**Task description:**
Write out each line of the entries below that holds the word "Frank".
┌─ Records for the exercise
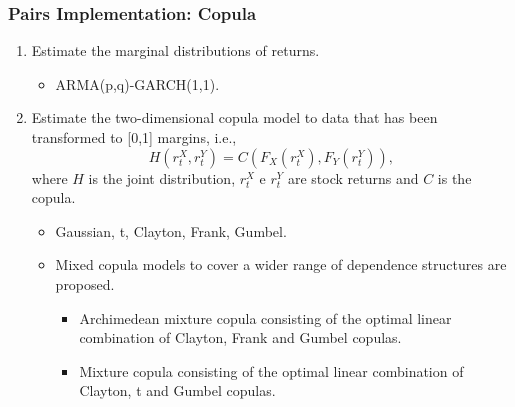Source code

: \documentclass[pdf,9pt,xcolor=dvipsnames,hide notes]{beamer}
\begin{document}
	
\begin{frame}[label=frame4h]
	\frametitle{Pairs Implementation: Copula}
	
	
	\begin{enumerate}[(1)]
		\justifying
		
		\item  Estimate the marginal distributions of returns.
		\vspace{0.3cm}
		
		
		\begin{itemize}	
			\item ARMA(p,q)-GARCH(1,1).
		\end{itemize}
		
		\vspace{0.3cm}
		
		\pause
		\item Estimate the two-dimensional copula model to data that has been transformed to [0,1] margins, i.e.,
		\[
		H\left( r_{t}^{X},r_{t}^{Y}\right) =C\left(F_{X}\left( r_{t}^{X}\right)
		,F_{Y}\left( r_{t}^{Y}\right) \right) , 
		\]%
		where $H$ is the joint distribution, $r_{t}^{X}$ e $r_{t}^{Y}$ are stock
		returns and $C$ is the copula.
		
		\vspace{0.3cm}
		
		\pause
		
		\begin{itemize}	
			\item Gaussian, t, Clayton, Frank, Gumbel.
			
			\pause
			\vspace{0.3cm}
						
			\item Mixed copula models to cover a wider range of dependence structures are
			proposed.
			
			\begin{itemize}
				\item Archimedean mixture copula consisting of the optimal linear combination of Clayton, Frank and Gumbel copulas.
				\item Mixture copula consisting of the optimal linear combination of Clayton, t and Gumbel copulas.
			\end{itemize}
			
			
		\end{itemize}
		
		\end{enumerate}
	\end{frame}
\end{document}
└─
**Output for this exercise:**
			\item Gaussian, t, Clayton, Frank, Gumbel.
				\item Archimedean mixture copula consisting of the optimal linear combination of Clayton, Frank and Gumbel copulas.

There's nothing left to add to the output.